At that moment, you may have wondered if this memory lapse is related to memory loss while we age or, it could be something more serious, like dementia. These worries are quite common. 

   

   

As we age, memory loss may happen more and more frequently. If there is no underlying medical condition related to the memory loss, it is called “age-associated memory impairment”. 

   

Here comes the question: what is the difference between age-related memory loss and dementia?

     

Differences

   

Memory loss caused by dementia is not a normal part of the process of aging, and thus the differences can be distinct.

   

    

Forgetfulness

   

We forget things while we age, but for people with dementia, forgetfulness may happen more frequently.
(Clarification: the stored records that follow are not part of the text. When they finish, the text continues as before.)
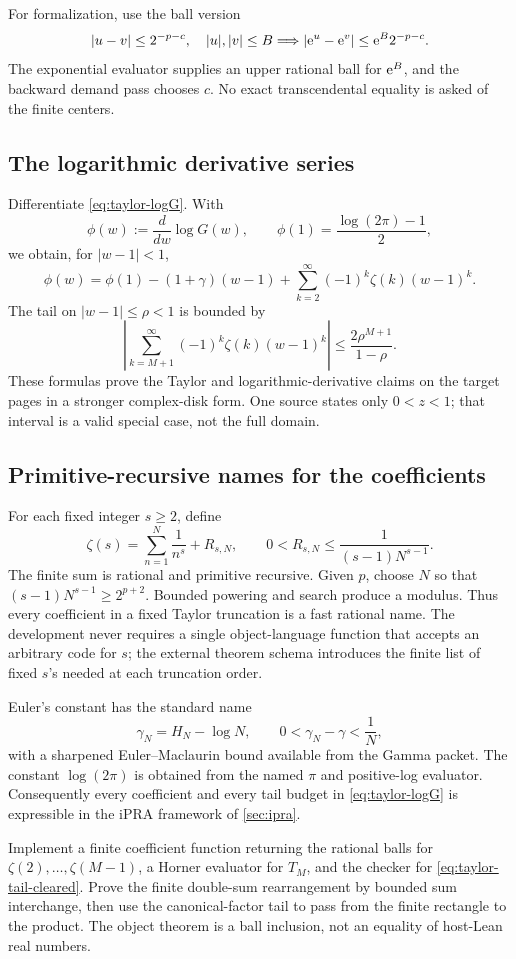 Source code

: For formalization, use the ball version
\[
 |u-v|\le2^{-p-c},\quad |u|,|v|\le B
 \Longrightarrow
 |\mathrm e^u-\mathrm e^v|\le \mathrm e^B2^{-p-c}.
\]
The exponential evaluator supplies an upper rational ball for \(\mathrm e^B\), and
the backward demand pass chooses \(c\).  No exact transcendental equality is
asked of the finite centers.

\subsection{The logarithmic derivative series}

Differentiate \cref{eq:taylor-logG}.  With
\[
 \phi(w):=\frac{d}{dw}\log G(w),
 \qquad
 \phi(1)=\frac{\log(2\pi)-1}{2},
\]
we obtain, for \(|w-1|<1\),
\begin{equation}\label{eq:phi-taylor}
 \phi(w)=\phi(1)-(1+\gamma)(w-1)
 +\sum_{k=2}^{\infty}(-1)^k\zeta(k)(w-1)^k.
\end{equation}
The tail on \(|w-1|\le\rho<1\) is bounded by
\begin{equation}\label{eq:phi-tail}
 \left|\sum_{k=M+1}^{\infty}(-1)^k\zeta(k)(w-1)^k\right|
 \le \frac{2\rho^{M+1}}{1-\rho}.
\end{equation}
These formulas prove the Taylor and logarithmic-derivative claims on the target
pages in a stronger complex-disk form.  One source states only \(0<z<1\);
that interval is a valid special case, not the full domain.

\subsection{Primitive-recursive names for the coefficients}

For each fixed integer \(s\ge2\), define
\[
 \zeta(s)=\sum_{n=1}^{N}\frac1{n^s}+R_{s,N},
 \qquad
 0<R_{s,N}\le\frac{1}{(s-1)N^{s-1}}.
\]
The finite sum is rational and primitive recursive.  Given \(p\), choose
\(N\) so that
\((s-1)N^{s-1}\ge2^{p+2}\).  Bounded powering and search produce a modulus.
Thus every coefficient in a fixed Taylor truncation is a fast rational name.
The development never requires a single object-language function that accepts
an arbitrary code for \(s\); the external theorem schema introduces the finite
list of fixed \(s\)'s needed at each truncation order.

Euler's constant has the standard name
\[
 \gamma_N=H_N-\log N,
 \qquad
 0<\gamma_N-\gamma<\frac1N,
\]
with a sharpened Euler--Maclaurin bound available from the Gamma packet.  The
constant \(\log(2\pi)\) is obtained from the named \(\pi\) and positive-log
evaluator.  Consequently every coefficient and every tail budget in
\cref{eq:taylor-logG} is expressible in the iPRA framework of
\cref{sec:ipra}.

\begin{roadmap}
Implement a finite coefficient function returning the rational balls for
\(\zeta(2),\ldots,\zeta(M-1)\), a Horner evaluator for \(T_M\), and the checker
for \cref{eq:taylor-tail-cleared}.  Prove the finite double-sum rearrangement by
bounded sum interchange, then use the canonical-factor tail to pass from the
finite rectangle to the product.  The object theorem is a ball inclusion, not
an equality of host-Lean real numbers.
\end{roadmap}

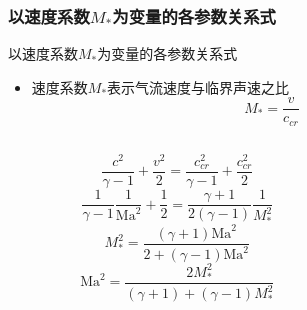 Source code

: \subsubsection{以速度系数$M_{*}$为变量的各参数关系式}
\begin{frame}{以速度系数$M_{*}$为变量的各参数关系式}
  \begin{itemize}
    \item 速度系数$M_{*}$表示气流速度与临界声速之比
      \begin{equation*}
        M_{*}
        =
        \frac{v}{c_{cr}}
      \end{equation*}
  \end{itemize}
  \vspace*{-1.5em}
  \begin{columns}[c]
    \begin{column}{0.45\textwidth}
  \begin{equation*}
    \frac{c^{2}}{\gamma-1}
    +
    \frac{v^{2}}{2}
    =
    \frac{c_{cr}^{2}}{\gamma-1}
    +
    \frac{c_{cr}^{2}}{2}
  \end{equation*}
  \begin{equation*}
    \frac{1}{\gamma-1}\frac{1}{\mathrm{Ma}^{2}}
    +
    \frac{1}{2}
    =
    \frac{\gamma+1}{2(\gamma-1)}\frac{1}{M_{*}^{2}}
  \end{equation*}
  \begin{equation*}
    M_{*}^{2}
    =
    \frac{(\gamma+1)\mathrm{Ma}^{2}}{2+(\gamma-1)\mathrm{Ma}^{2}}
  \end{equation*}
  \begin{equation*}
    \mathrm{Ma}^{2}
    =
  \frac{2M_{*}^{2}}{(\gamma+1)+(\gamma-1)M_{*}^{2}}
  \end{equation*}
    \end{column}
  
    \begin{column}{0.55\textwidth}
      \begin{center}
      \end{center}
    \end{column}
  \end{columns}
\end{frame}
People with dementia tend to forget important information recently required, like their appointments or the names of people they just met. The impact could be detrimental to their daily life.

    

Loss for Words

   

The difference is distinct when we forget a word and try to keep the conversation going. If we use a synonym to keep the conversation going, it may be age-related memory loss. By contrast, people with dementia may stop for a long time and then make unusual substitutions.

   

    

Facial Recognition

   

It’s normal to have trouble remembering the name of our childhood neighbor, and it may be a sign of dementia if we often struggle to remember the name of a family member.

    

Self-Awareness

   

For people with dementia, they probably have not realized their problems. Their family and friends are often concerned about their situation and they usually take a notice of every subtle change of people with dementia. However, people who are struggling with age-related memory loss may be concerned about their memory loss while people around them may not.

   

    

Normal age-associated memory impairment

   

About 40% of people aged 65 and older will experience age-associated memory impairment and only around 1% of them will eventually have dementia. Practicing the following skills may relieve age-related memory loss and increase the quality of life.

    

First, get organized. Always try to put items in the same position so that it is easier for you to find them. It is not just for your items. Organize your appointments and information as well. 

   

   

Second, keep routines. Routines will help you do everything more smoothly. 

   

Third, make connections. When you learn new things, try to make connections with things you have already known.